→ ACTIVITY: Each line of the data below that carries the word "execution" needs to be copied.

(Records excerpted from a collection)
* * *

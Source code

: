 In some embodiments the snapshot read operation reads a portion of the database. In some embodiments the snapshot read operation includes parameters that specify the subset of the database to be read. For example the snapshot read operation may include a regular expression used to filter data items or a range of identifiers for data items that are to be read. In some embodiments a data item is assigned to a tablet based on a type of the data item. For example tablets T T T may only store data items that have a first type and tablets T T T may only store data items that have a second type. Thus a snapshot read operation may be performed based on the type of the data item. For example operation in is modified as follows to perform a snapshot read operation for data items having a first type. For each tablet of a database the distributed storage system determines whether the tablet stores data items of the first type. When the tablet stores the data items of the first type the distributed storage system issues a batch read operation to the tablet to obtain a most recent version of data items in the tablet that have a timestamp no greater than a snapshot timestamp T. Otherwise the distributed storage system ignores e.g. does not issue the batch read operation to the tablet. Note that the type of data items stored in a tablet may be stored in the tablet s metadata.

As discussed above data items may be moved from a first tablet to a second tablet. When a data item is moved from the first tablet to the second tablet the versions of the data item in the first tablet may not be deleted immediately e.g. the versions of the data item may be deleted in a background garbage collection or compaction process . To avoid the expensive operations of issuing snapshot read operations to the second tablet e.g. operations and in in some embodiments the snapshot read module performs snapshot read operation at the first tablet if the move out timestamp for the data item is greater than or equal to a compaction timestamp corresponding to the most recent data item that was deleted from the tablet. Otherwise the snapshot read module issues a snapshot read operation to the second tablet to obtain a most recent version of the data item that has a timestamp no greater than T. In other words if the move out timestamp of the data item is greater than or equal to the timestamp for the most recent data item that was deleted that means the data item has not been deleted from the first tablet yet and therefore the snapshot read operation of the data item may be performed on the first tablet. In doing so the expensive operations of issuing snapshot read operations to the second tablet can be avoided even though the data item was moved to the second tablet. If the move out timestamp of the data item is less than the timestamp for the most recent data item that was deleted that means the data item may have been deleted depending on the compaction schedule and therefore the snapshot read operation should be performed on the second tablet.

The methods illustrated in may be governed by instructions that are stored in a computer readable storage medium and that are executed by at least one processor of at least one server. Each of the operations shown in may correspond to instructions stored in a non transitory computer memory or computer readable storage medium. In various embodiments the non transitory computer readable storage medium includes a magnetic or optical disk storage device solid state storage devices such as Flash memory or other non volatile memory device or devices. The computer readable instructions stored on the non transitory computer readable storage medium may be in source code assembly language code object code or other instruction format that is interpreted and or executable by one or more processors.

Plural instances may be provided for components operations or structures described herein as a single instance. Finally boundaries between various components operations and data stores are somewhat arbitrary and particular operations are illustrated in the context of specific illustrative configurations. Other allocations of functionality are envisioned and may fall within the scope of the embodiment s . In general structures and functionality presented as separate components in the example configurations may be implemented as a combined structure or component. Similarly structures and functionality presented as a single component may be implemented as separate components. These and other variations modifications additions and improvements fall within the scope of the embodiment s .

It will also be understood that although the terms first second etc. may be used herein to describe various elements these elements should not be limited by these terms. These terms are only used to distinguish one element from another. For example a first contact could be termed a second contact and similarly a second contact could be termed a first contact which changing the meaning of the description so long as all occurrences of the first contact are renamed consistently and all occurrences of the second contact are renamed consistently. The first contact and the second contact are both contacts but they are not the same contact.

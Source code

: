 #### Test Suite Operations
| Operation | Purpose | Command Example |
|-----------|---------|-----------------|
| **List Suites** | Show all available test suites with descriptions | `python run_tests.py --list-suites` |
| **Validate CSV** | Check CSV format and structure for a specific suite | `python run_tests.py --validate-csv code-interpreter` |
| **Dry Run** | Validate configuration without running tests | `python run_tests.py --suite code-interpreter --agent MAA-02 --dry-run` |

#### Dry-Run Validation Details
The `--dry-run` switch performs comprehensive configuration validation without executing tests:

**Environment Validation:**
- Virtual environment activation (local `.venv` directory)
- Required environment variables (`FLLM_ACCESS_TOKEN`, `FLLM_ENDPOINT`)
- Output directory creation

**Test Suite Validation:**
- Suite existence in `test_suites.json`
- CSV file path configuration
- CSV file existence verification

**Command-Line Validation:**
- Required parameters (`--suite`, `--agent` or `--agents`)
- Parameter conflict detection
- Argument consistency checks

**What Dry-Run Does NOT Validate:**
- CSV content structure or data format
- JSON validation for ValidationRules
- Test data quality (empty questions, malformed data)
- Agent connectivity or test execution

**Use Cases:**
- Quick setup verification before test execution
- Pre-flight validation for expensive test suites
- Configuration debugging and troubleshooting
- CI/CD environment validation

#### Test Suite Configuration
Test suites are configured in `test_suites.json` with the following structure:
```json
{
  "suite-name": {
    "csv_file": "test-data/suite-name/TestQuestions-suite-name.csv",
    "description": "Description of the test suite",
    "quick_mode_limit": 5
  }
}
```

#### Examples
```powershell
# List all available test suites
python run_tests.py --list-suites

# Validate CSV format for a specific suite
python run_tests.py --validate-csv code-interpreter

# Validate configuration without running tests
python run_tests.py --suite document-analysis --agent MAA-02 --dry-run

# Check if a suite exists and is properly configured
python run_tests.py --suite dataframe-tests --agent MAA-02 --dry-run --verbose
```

* * *

→ RESULT OF THE TASK:
- Agent connectivity or test execution
- Quick setup verification before test execution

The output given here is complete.